La planète Jupiter. - NEMES LASZLO/SCIENCE PHOTO LIBRA / NLA / Science Photo Library via AFP
Contrairement à la Terre, le noyau de Jupiter n'est pas solide. Il est dilué. Mais son origine fait débat. Selon une étude publiée en 2019, cela serait dû à une collision avec une autre planète lors de la formation de Jupiter. Une autre étude plus récente vient pourtant mettre à mal cette théorie.
Des chercheurs de l'université de Durham, au Royaume-Uni ont en effet évalué la faisabilité d'un tel scénario. Plus précisément, ils ont testé cette théorie avec de puissantes simulations informatiques, en collaboration avec des scientifiques de la Nasa, de l'institut Seti et de l'université de l'Ohio.
Mieux comprendre les conséquences d'une collision
Pour mener à bien leurs recherches, ils se sont servis du supercalculateur Cosma (Compute Optimised System for Memory-intensive Algorithm), qui est hébergé par l'institut de cosmologie computationnelle de l'université de Durham. Utilisé par des cosmologistes, des astronomes et des physiciens, il permet de simuler l'évolution de l'univers depuis le Big Bang jusqu'à aujourd'hui.
Les scientifiques ont également utilisé le logiciel Swift. Disponible en open source, il propose "un ensemble de modèles de formation de galaxies et de physique planétaire, ainsi qu'une large gamme d'exemples".
Les simulations qu'ils ont menées leur ont permis de "mieux comprendre ce qui aurait pu se passer si une grosse planète était entrée en collision avec Jupiter", a indiqué l'université de Durham dans un communiqué publié le 22 août. Car aucune n'a abouti à la production d'un noyau dilué. Des résultats qui suggèrent que, même si un tel impact avait eu lieu, le centre de la planète ne serait pas tel qu'il est aujourd'hui.

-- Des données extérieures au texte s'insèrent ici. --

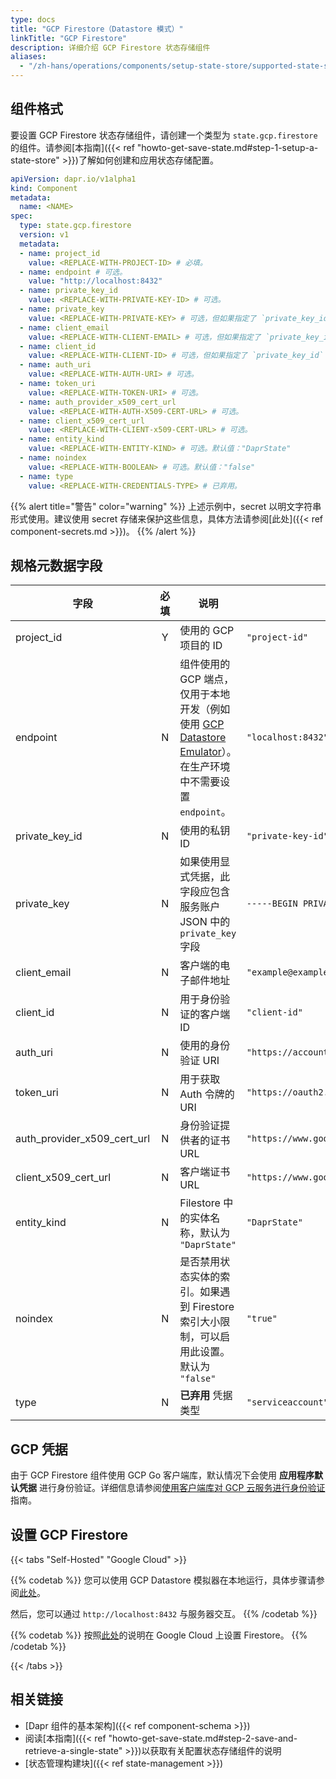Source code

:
 ```yaml
---
type: docs
title: "GCP Firestore（Datastore 模式）"
linkTitle: "GCP Firestore"
description: 详细介绍 GCP Firestore 状态存储组件
aliases:
  - "/zh-hans/operations/components/setup-state-store/supported-state-stores/setup-firestore/"
---
```


## 组件格式

要设置 GCP Firestore 状态存储组件，请创建一个类型为 `state.gcp.firestore` 的组件。请参阅[本指南]({{< ref "howto-get-save-state.md#step-1-setup-a-state-store" >}})了解如何创建和应用状态存储配置。

```yaml
apiVersion: dapr.io/v1alpha1
kind: Component
metadata:
  name: <NAME>
spec:
  type: state.gcp.firestore
  version: v1
  metadata:
  - name: project_id
    value: <REPLACE-WITH-PROJECT-ID> # 必填。
  - name: endpoint # 可选。
    value: "http://localhost:8432"
  - name: private_key_id
    value: <REPLACE-WITH-PRIVATE-KEY-ID> # 可选。
  - name: private_key
    value: <REPLACE-WITH-PRIVATE-KEY> # 可选，但如果指定了 `private_key_id` 则必填。
  - name: client_email
    value: <REPLACE-WITH-CLIENT-EMAIL> # 可选，但如果指定了 `private_key_id` 则必填。
  - name: client_id
    value: <REPLACE-WITH-CLIENT-ID> # 可选，但如果指定了 `private_key_id` 则必填。
  - name: auth_uri
    value: <REPLACE-WITH-AUTH-URI> # 可选。
  - name: token_uri
    value: <REPLACE-WITH-TOKEN-URI> # 可选。
  - name: auth_provider_x509_cert_url
    value: <REPLACE-WITH-AUTH-X509-CERT-URL> # 可选。
  - name: client_x509_cert_url
    value: <REPLACE-WITH-CLIENT-x509-CERT-URL> # 可选。
  - name: entity_kind
    value: <REPLACE-WITH-ENTITY-KIND> # 可选。默认值："DaprState"
  - name: noindex
    value: <REPLACE-WITH-BOOLEAN> # 可选。默认值："false"
  - name: type 
    value: <REPLACE-WITH-CREDENTIALS-TYPE> # 已弃用。
```

{{% alert title="警告" color="warning" %}}
上述示例中，secret 以明文字符串形式使用。建议使用 secret 存储来保护这些信息，具体方法请参阅[此处]({{< ref component-secrets.md >}})。
{{% /alert %}}

## 规格元数据字段

| 字段                | 必填 | 说明 | 示例 |
|--------------------|:----:|------|------|
| project_id         | Y    | 使用的 GCP 项目的 ID | `"project-id"`
| endpoint           | N    | 组件使用的 GCP 端点，仅用于本地开发（例如使用 [GCP Datastore Emulator](https://cloud.google.com/datastore/docs/tools/datastore-emulator)）。在生产环境中不需要设置 `endpoint`。 | `"localhost:8432"`
| private_key_id     | N    | 使用的私钥 ID | `"private-key-id"`
| private_key        | N    | 如果使用显式凭据，此字段应包含服务账户 JSON 中的 `private_key` 字段 | `-----BEGIN PRIVATE KEY-----MIIBVgIBADANBgkqhkiG9w0B`
| client_email       | N    | 客户端的电子邮件地址 | `"example@example.com"`
| client_id          | N    | 用于身份验证的客户端 ID | `"client-id"`
| auth_uri           | N    | 使用的身份验证 URI | `"https://accounts.google.com/o/oauth2/auth"`
| token_uri          | N    | 用于获取 Auth 令牌的 URI | `"https://oauth2.googleapis.com/token"`
| auth_provider_x509_cert_url | N | 身份验证提供者的证书 URL | `"https://www.googleapis.com/oauth2/v1/certs"`
| client_x509_cert_url | N  | 客户端证书 URL | `"https://www.googleapis.com/robot/v1/metadata/x509/x"`
| entity_kind        | N    | Filestore 中的实体名称，默认为 `"DaprState"` | `"DaprState"`
| noindex            | N    | 是否禁用状态实体的索引。如果遇到 Firestore 索引大小限制，可以启用此设置。默认为 `"false"` | `"true"`
| type               | N    | **已弃用** 凭据类型 | `"serviceaccount"`

## GCP 凭据
由于 GCP Firestore 组件使用 GCP Go 客户端库，默认情况下会使用 **应用程序默认凭据** 进行身份验证。详细信息请参阅[使用客户端库对 GCP 云服务进行身份验证](https://cloud.google.com/docs/authentication/client-libraries)指南。

## 设置 GCP Firestore

{{< tabs "Self-Hosted" "Google Cloud" >}}

{{% codetab %}}
您可以使用 GCP Datastore 模拟器在本地运行，具体步骤请参阅[此处](https://cloud.google.com/datastore/docs/tools/datastore-emulator)。

然后，您可以通过 `http://localhost:8432` 与服务器交互。
{{% /codetab %}}

{{% codetab %}}
按照[此处](https://cloud.google.com/datastore/docs/quickstart)的说明在 Google Cloud 上设置 Firestore。
{{% /codetab %}}

{{< /tabs >}}

## 相关链接
- [Dapr 组件的基本架构]({{< ref component-schema >}})
- 阅读[本指南]({{< ref "howto-get-save-state.md#step-2-save-and-retrieve-a-single-state" >}})以获取有关配置状态存储组件的说明
- [状态管理构建块]({{< ref state-management >}})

"Les matériaux lourds de Jupiter, après s'être initialement mélangés aux couches environnantes, seraient retombés, formant un noyau avec une frontière nette", ont expliqué les chercheurs. Autrement dit, il se serait reformé plus ou moins rapidement après l'impact, ont-ils assuré.
Nouvelle hypothèse
À partir de leurs simulations, les scientifiques estiment que Jupiter ne s'est pas formée au cours d'un seul événement spectaculaire, telle une collision, mais plutôt sur une période beaucoup plus longue. Selon eux, sa composition est liée à la façon dont elle a absorbé des matériaux lourds et légers au cours de sa formation.
"Ce résultat, renforcé par des observations suggérant que les noyaux dilués ne sont pas propres à Jupiter, ne vient pas étayer l'hypothèse selon laquelle un seul impact géant extrême serait à l'origine des noyaux dilués dans les planètes géantes", soulignent-ils.
Le noyau de Saturne est en effet lui aussi dilué, renforçant leur théorie d'une "formation progressive au cours du long processus de croissance et d'évolution planétaire". "Ces résultats ont des implications majeures pour notre compréhension non seulement de Jupiter, mais plus largement des planètes géantes" se sont réjouis les chercheurs.